I’m home in London with Pickle. I’ve come like Santa with Lily’s Kitchen cat food and extra litter in case she’s running low. It’s hard not seeing her in the week. Louis, one of the cats at my digs, will stand outside my room and yowl like hell at 2am, but if I let him in he doesn’t know how to curl up with me like Picks does. He’ll paw me and eventually leave again when he gets no attention. I’m looking forward to a snuggle with Pickle tonight. I rushed home to her after the show.
I lucked into a lift back home with Prospero and Ferdinand. Simon who plays Prospero drives right past my home heading to his. Perfect. I get right to my door. It’s my day off tomorrow and then for a week I’ll be in the rhythm of the showday. In an ideal world I’ll do a bit of Oxford tourism in the daytime week whilst working around thinking of things I can add or subtract from my scene, plus learning my lines for Twelfth Night. I want to embrace this week in Oxford, although it’s slightly dependent on Brian as I’ll commute if Pickle needs it, and I need to be home Wednesday daytime as I’m experimenting with having a cleaner but day one she’ll need me there to help her choose her battles, otherwise she’ll never return.
I’m looking forward to more thinking time now I know how audiences can be like under my willow tree.

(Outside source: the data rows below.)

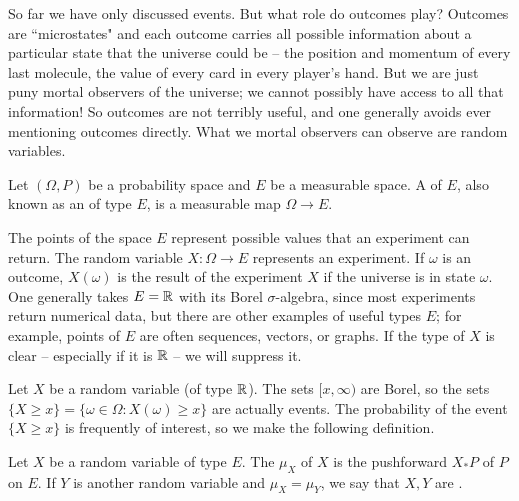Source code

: \begin{subsec}
So far we have only discussed events. But what role do outcomes play?
Outcomes are ``microstates" and each outcome carries all possible information about a particular state that the universe could be -- the position and momentum of every last molecule, the value of every card in every player's hand.
But we are just puny mortal observers of the universe; we cannot possibly have access to all that information!
So outcomes are not terribly useful, and one generally avoids ever mentioning outcomes directly.
What we mortal observers can observe are random variables.
\end{subsec}

\begin{definition}
Let $(\Omega, P)$ be a probability space and $E$ be a measurable space.
A  of  $E$, also known as an  of type $E$, is a measurable map $\Omega \to E$.
\end{definition}

\begin{subsec}
The points of the space $E$ represent possible values that an experiment can return.
The random variable $X: \Omega \to E$ represents an experiment. If $\omega$ is an outcome, $X(\omega)$ is the result of the experiment $X$ if the universe is in state $\omega$.
One generally takes $E = \mathbb{R}$ with its Borel $\sigma$-algebra, since most experiments return numerical data, but there are other examples of useful types $E$; for example, points of $E$ are often sequences, vectors, or graphs.
If the type of $X$ is clear -- especially if it is $\mathbb{R}$ -- we will suppress it.
\end{subsec}

\begin{subsec}
Let $X$ be a random variable (of type $\mathbb{R}$).
The sets $[x, \infty)$ are Borel, so the sets $\{X \geq x\} = \{\omega \in \Omega: X(\omega) \geq x\}$ are actually events.
The probability of the event $\{X \geq x\}$ is frequently of interest, so we make the following definition.
\end{subsec}

\begin{definition}
Let $X$ be a random variable of type $E$.
The  $\mu_X$ of $X$ is the pushforward $X_*P$ of $P$ on $E$.
If $Y$ is another random variable and $\mu_X = \mu_Y$, we say that $X,Y$ are .
\end{definition}

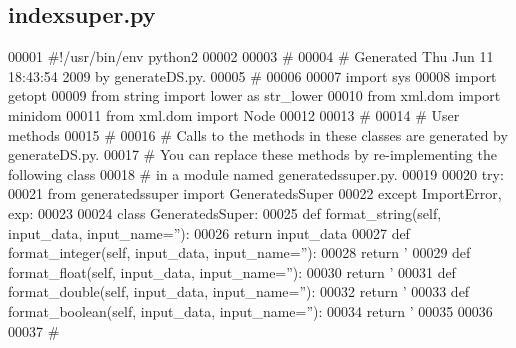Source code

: \subsection{indexsuper.\+py}
\label{indexsuper_8py_source}

\begin{DoxyCode}
00001 \textcolor{comment}{#!/usr/bin/env python2}
00002 
00003 \textcolor{comment}{#}
00004 \textcolor{comment}{# Generated Thu Jun 11 18:43:54 2009 by generateDS.py.}
00005 \textcolor{comment}{#}
00006 
00007 \textcolor{keyword}{import} sys
00008 \textcolor{keyword}{import} getopt
00009 \textcolor{keyword}{from} string \textcolor{keyword}{import} lower \textcolor{keyword}{as} str\_lower
00010 \textcolor{keyword}{from} xml.dom \textcolor{keyword}{import} minidom
00011 \textcolor{keyword}{from} xml.dom \textcolor{keyword}{import} Node
00012 
00013 \textcolor{comment}{#}
00014 \textcolor{comment}{# User methods}
00015 \textcolor{comment}{#}
00016 \textcolor{comment}{# Calls to the methods in these classes are generated by generateDS.py.}
00017 \textcolor{comment}{# You can replace these methods by re-implementing the following class}
00018 \textcolor{comment}{#   in a module named generatedssuper.py.}
00019 
00020 \textcolor{keywordflow}{try}:
00021     \textcolor{keyword}{from} generatedssuper \textcolor{keyword}{import} GeneratedsSuper
00022 \textcolor{keywordflow}{except} ImportError, exp:
00023 
00024     \textcolor{keyword}{class }GeneratedsSuper:
00025         \textcolor{keyword}{def }format_string(self, input\_data, input\_name=''):
00026             \textcolor{keywordflow}{return} input\_data
00027         \textcolor{keyword}{def }format_integer(self, input\_data, input\_name=''):
00028             \textcolor{keywordflow}{return} \textcolor{stringliteral}{'%
00029         \textcolor{keyword}{def }format_float(self, input\_data, input\_name=''):
00030             \textcolor{keywordflow}{return} \textcolor{stringliteral}{'%
00031         \textcolor{keyword}{def }format_double(self, input\_data, input\_name=''):
00032             \textcolor{keywordflow}{return} \textcolor{stringliteral}{'%
00033         \textcolor{keyword}{def }format_boolean(self, input\_data, input\_name=''):
00034             \textcolor{keywordflow}{return} \textcolor{stringliteral}{'%
00035 
00036 
00037 \textcolor{comment}{#}
}}}}
\end{DoxyCode}
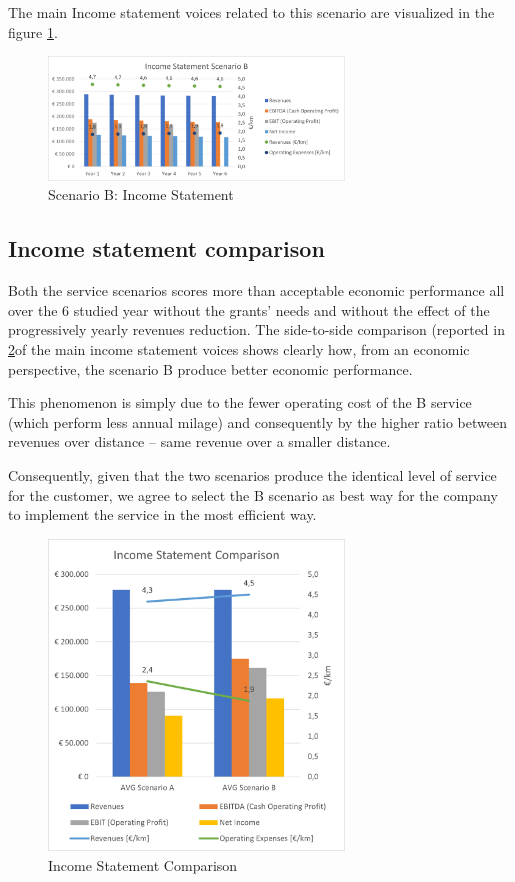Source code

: The main Income statement voices related to this scenario are visualized in the figure \ref{fig:incstateB}.

\begin{figure}[h]
    \centering
    \includegraphics[width=0.7\textwidth]{Images/financial/income_statement_B.png}
    \caption{Scenario B: Income Statement}
    \label{fig:incstateB}
\end{figure}

\newpage

\subsection{Income statement comparison}
Both the service scenarios scores more than acceptable economic performance all over the 6 studied year without the grants’ needs and without the effect of the progressively yearly revenues reduction.
The side-to-side comparison (reported in \ref{fig:income_statement_comparison}of the main income statement voices shows clearly how, from an economic perspective, the scenario B produce better economic performance. 

This phenomenon is simply due to the fewer operating cost of the B service (which perform less annual milage) and consequently by the higher ratio between revenues over distance – same revenue over a smaller distance. 

Consequently, given that the two scenarios produce the identical level of service for the customer, we agree to select the B scenario as best way for the company to implement the service in the most efficient way.

\begin{figure}[h]
    \centering
    \includegraphics[width=0.7\textwidth]{Images/financial/Comparison.png}
    \caption{Income Statement Comparison}
    \label{fig:income_statement_comparison}
\end{figure}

More time will bring more detail as it always does.
We had a beautiful night tonight. Compared to last night when they were all wet and drunk it was as different as night and day. I’m hoping we might have had our hardest show first.
Tonight ten very different groups of people who were having fun wandered round and witnessed ten very different scenes. I remember individuals from all of them. They had so much play in them. As I wrote a few weeks ago with Dead Man’s Hand, the weather changes everything. Wet people don’t like to play. Tonight everyone was playful and listening. So I played with them.
I had my Knight of the Ivy Garter, and my Knight of the Farty Bum. I had one group so hysterical it was hard work to suckerpunch them into my sadness. I had a man who regretted something deeply, and that scene weirdly felt like mutual group therapy for us both. Such a varied night. People bring what they bring, and whatever it is it’s something. Last night was fine for me, but hard work as the playfulness had been washed out of the audience by dark and rain. Tonight shows me what this can be. With good weather, this can be a true joy, and a powerful way to experience Shakespeare’s final, most experimental, most versically unusual tempestuous magical play. His longform retirement letter: “This rough magic / I here abjure …I‘ll break my staff, / Bury it certain fathoms in the earth, / And deeper than did ever plummet sound / I’ll drown my book.” He’s leaving work and potentially life. He already knows it. He’s using his unique wisdom to frame his farewell to his friends, without understanding how it might be dissected by generations of academics. It’s a play all about storms and regrets and ooze and mud and endings and new things replacing us.
For us, essentially there’s one big scene and then the audience is splintered by the shipwreck into ten groups of up to fourteen. They go on an adventure that I’m part of and then return for a full cast finish.
The scenes are extremely varied. Some of them are treasure hunts, some are scenes in odd places, some are puzzles, some are weird experiences or soundscapes. Mostly I’m just bipolar under a tree, although I do get to do a spot of finding my light in a big room while speaking chunks of verse, which I suppose we can call trad theatre.
In unrelated news, Oxford is mad on a Saturday. It’s like a zombie movie, but the zombies are less dynamic.